第六話

「考えてもわからないなら――」

「徹底的に調査あるのみ、ですね」

 まるで息の合った長年のコンビかのように、エンカとナナメはほぼ同時に立ち上がって、扉の方へ歩いて行った。

 立ち上がる際、ナナメが真ん中に置いたメモを拾い上げ、ぱらっと新しいページを捲りながらなんだか楽しそうに口角を上げるのをフラトは見た。

 案外あの二人、似た者同士なのだろうか。それとも、この短い時間でも一緒にいて共鳴する部分でもあったのか。
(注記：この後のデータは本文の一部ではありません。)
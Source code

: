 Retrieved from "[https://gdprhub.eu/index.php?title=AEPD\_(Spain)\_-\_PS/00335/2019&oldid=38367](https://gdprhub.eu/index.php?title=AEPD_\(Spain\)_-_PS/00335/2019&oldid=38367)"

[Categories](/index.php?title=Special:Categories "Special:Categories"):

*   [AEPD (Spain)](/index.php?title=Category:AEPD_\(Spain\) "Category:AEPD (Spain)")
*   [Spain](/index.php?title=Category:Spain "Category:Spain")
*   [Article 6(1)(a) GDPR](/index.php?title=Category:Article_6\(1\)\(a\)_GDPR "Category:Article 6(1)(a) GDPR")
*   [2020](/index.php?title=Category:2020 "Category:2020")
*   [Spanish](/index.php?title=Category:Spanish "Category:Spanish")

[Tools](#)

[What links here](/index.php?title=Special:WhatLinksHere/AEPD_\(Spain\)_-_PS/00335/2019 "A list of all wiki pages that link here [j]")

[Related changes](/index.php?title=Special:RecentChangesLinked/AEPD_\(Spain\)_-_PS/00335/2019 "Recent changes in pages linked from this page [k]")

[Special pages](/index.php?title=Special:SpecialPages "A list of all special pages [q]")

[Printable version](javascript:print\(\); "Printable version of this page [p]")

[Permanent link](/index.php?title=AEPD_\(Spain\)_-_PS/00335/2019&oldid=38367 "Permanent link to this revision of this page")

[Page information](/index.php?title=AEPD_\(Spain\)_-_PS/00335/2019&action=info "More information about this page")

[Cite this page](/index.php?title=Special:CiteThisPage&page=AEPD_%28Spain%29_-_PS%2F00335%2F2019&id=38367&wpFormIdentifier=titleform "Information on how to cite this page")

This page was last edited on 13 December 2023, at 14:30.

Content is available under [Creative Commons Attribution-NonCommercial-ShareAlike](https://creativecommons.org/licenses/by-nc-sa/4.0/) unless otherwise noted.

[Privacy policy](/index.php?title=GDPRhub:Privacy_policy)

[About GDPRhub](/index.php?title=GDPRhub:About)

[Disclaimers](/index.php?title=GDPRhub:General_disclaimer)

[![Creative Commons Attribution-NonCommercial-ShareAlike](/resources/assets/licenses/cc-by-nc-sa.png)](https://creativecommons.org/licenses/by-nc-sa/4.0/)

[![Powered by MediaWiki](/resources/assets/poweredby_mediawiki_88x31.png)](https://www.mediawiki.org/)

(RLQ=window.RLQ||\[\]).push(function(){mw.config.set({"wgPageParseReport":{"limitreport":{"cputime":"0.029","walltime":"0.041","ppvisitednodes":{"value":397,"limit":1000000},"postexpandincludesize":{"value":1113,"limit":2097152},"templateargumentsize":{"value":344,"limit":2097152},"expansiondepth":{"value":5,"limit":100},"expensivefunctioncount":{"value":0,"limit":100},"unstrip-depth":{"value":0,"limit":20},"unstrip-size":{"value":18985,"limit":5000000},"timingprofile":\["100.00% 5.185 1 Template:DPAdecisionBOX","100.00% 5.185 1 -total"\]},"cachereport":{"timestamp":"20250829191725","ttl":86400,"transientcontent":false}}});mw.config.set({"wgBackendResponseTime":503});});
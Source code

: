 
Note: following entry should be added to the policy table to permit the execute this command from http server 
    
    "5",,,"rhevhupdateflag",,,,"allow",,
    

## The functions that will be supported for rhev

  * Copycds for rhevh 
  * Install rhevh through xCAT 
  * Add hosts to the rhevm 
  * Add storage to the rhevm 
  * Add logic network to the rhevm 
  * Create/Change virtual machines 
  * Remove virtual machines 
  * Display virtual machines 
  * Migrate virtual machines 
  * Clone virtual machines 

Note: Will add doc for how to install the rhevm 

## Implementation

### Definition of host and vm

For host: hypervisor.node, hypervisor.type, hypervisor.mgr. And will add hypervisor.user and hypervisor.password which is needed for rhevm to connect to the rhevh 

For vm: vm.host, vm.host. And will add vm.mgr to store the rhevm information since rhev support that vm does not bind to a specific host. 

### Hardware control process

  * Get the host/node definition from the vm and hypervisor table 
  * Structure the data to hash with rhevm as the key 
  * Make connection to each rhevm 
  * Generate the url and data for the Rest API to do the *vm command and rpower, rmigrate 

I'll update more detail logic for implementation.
 いや――ここはもっと簡単に、毒された、と言うべきかもしれない。

 なんて、フラトがぼうっと思っていると、

「痛っ」

 わざわざ戻ってきたエンカに後頭部を引っ叩かれた。

 そのまますたすたと、苦笑しながら待つナナメの下へ戻るエンカの後姿を見ながらフラトは思う――何故バレたのだろうか。というか、フラトはフラトで、一応後ろめたい部分があったので引っ叩かれても『しょうがない』と思えて、下手に不満を口にしたりもしなかったが、それは外に出ないフラトの内部だけでの話で、一体エンカは何を根拠にフラトの後頭部を引っ叩こうと思ったのか。

 全くもって、不思議でならない。

 いや、案外、エンカもそこら辺何かを頭で理解しているわけではなく、なんとなくの感覚で動いている可能性も低くない。まあその場合フラトは『なんとなく引っ叩きたくなったから』引っ叩かれたことになるわけだが――。

 などと。

 そんなしょうもないことをいつまでも考えていてもしょうがない、とフラトもその場から立ち上がる。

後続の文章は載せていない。